• **TASK MATERIAL**
▬▬▬▬▬▬
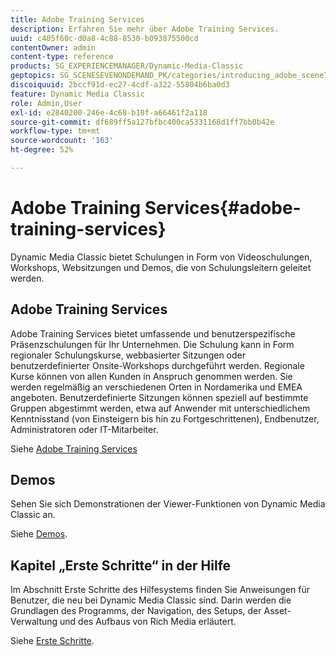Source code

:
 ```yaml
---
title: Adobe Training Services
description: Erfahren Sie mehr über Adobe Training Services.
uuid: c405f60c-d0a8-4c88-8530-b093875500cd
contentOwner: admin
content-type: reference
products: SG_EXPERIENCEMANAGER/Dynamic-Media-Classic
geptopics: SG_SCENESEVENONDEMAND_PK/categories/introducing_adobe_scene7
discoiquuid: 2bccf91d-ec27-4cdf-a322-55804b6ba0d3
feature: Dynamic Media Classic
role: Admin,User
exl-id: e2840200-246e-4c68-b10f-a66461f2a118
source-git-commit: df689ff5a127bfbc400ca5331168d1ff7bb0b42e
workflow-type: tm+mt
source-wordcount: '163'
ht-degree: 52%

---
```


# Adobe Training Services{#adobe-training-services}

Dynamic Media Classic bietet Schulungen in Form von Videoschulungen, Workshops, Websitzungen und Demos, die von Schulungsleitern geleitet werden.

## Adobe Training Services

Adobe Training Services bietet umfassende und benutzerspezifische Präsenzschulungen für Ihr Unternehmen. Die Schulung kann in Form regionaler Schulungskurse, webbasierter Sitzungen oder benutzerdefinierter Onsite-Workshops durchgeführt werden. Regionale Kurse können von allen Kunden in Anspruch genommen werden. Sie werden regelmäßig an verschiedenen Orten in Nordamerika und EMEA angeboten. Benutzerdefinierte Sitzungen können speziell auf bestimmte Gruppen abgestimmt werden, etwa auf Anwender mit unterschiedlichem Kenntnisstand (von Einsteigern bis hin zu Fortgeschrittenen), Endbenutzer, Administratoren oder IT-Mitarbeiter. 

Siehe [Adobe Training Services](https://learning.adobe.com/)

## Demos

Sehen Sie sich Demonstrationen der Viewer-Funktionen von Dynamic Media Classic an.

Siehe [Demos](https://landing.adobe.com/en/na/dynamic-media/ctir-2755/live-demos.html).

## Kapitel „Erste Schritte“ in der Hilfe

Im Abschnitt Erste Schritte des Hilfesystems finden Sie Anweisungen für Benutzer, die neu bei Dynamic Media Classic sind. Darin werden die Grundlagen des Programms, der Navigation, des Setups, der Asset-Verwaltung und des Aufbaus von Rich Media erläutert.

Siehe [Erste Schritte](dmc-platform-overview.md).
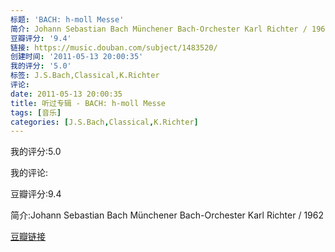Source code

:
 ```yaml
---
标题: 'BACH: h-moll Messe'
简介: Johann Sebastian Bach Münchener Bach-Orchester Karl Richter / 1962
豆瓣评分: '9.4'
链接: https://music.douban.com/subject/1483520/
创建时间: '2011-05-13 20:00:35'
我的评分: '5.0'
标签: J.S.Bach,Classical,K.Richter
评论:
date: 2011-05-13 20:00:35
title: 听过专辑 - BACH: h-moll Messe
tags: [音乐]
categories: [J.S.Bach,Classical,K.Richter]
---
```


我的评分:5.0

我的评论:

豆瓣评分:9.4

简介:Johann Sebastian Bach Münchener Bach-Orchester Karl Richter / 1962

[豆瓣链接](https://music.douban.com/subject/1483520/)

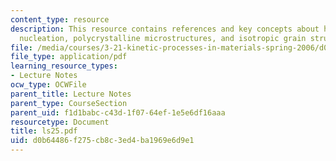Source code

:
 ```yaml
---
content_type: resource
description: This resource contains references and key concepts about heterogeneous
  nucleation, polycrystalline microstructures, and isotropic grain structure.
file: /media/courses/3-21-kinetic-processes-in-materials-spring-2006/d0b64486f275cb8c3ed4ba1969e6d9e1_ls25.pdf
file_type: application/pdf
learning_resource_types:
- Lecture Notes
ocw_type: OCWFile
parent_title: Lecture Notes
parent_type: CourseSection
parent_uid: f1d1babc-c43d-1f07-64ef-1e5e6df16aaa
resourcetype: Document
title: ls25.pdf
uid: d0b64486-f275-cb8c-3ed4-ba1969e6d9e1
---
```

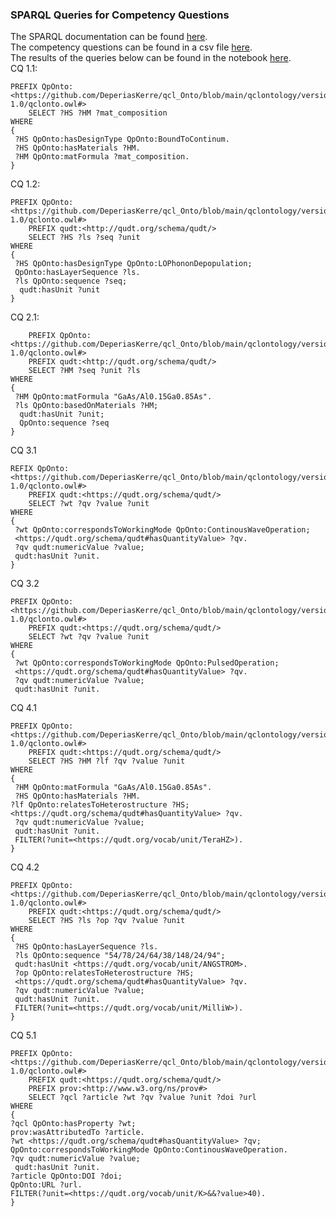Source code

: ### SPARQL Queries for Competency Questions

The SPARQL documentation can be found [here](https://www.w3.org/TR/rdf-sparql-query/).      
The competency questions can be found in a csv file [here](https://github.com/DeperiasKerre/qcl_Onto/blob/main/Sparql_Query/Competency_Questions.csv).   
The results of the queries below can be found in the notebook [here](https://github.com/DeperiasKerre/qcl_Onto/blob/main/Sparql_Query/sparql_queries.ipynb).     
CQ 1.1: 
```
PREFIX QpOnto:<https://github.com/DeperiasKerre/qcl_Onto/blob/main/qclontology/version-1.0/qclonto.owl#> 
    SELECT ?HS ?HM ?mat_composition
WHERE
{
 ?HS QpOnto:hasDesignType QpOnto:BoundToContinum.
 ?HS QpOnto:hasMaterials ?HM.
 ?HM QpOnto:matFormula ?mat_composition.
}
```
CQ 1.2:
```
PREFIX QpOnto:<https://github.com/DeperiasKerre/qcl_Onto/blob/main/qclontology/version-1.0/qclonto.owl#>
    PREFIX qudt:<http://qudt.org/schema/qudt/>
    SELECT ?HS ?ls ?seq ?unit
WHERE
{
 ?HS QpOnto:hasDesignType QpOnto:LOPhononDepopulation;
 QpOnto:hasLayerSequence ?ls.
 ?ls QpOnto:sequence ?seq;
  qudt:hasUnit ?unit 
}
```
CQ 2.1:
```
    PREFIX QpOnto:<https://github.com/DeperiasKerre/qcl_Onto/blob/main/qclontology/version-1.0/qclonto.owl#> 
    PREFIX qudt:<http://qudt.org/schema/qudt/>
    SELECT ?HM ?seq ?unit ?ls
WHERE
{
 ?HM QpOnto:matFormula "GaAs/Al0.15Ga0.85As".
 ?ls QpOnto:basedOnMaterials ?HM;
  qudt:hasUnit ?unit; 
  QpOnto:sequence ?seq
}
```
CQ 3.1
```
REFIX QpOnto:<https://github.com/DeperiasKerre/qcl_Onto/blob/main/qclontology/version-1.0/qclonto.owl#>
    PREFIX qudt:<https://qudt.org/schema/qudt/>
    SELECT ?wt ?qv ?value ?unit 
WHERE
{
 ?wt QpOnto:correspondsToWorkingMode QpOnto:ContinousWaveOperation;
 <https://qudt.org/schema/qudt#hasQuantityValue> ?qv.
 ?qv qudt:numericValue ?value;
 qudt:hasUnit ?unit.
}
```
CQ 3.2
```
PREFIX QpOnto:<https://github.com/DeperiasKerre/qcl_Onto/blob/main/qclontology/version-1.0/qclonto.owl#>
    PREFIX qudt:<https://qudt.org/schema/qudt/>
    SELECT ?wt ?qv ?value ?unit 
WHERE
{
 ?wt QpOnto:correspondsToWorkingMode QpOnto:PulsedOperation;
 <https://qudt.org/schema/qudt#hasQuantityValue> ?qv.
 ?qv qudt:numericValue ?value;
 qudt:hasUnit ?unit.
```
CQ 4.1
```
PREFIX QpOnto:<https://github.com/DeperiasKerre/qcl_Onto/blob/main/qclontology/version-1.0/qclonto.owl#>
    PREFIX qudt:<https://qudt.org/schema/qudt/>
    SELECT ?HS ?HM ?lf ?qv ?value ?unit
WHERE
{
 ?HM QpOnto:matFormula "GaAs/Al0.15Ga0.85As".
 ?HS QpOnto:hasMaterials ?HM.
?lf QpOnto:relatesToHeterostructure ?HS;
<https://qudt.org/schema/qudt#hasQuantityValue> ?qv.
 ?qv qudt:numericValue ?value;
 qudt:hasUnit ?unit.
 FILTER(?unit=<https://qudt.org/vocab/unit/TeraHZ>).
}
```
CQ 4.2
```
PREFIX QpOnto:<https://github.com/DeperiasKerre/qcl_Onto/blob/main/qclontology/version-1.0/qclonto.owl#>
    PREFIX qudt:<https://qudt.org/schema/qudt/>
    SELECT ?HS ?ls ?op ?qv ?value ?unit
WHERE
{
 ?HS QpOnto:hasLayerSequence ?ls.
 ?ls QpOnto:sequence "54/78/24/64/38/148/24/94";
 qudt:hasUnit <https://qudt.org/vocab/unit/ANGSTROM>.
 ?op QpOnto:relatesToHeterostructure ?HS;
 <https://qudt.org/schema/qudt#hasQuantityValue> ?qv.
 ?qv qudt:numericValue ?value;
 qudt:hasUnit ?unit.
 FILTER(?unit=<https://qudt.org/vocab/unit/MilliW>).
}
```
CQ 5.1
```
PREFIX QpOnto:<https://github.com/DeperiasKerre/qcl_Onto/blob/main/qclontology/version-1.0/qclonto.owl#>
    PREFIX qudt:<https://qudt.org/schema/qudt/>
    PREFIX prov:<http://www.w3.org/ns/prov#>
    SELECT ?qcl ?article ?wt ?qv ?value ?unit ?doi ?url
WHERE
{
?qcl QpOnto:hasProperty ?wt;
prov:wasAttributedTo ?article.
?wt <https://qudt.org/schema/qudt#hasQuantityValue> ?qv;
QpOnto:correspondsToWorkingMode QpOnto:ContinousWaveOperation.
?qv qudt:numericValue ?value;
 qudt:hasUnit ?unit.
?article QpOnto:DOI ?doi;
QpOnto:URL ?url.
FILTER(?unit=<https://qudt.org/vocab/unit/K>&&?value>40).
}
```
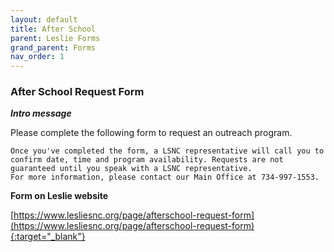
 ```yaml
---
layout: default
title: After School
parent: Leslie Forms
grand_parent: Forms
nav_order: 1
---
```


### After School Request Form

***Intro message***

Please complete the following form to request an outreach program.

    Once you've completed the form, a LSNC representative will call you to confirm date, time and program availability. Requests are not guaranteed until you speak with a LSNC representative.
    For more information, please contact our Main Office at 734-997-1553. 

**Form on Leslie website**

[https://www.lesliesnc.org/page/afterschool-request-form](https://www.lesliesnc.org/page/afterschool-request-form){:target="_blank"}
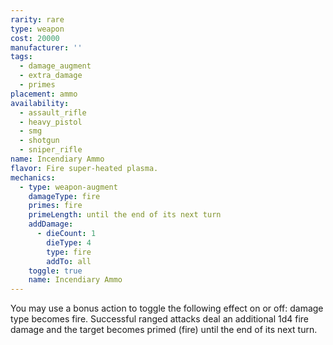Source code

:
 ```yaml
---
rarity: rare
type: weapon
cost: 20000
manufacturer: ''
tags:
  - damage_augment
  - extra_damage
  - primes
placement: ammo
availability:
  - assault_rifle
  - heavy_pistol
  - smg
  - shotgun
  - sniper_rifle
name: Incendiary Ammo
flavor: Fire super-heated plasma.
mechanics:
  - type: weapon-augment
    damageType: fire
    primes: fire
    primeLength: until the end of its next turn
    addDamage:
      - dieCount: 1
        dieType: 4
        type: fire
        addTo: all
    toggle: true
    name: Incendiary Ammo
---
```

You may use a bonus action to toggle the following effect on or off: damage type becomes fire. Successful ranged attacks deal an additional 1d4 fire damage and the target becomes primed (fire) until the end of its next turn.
▬▬▬▬▬▬
• **EXERCISE AIM**
How many of the lines in the data above carry the word "subject"? Say the number and nothing else.

• **RESPONSE BELOW**
2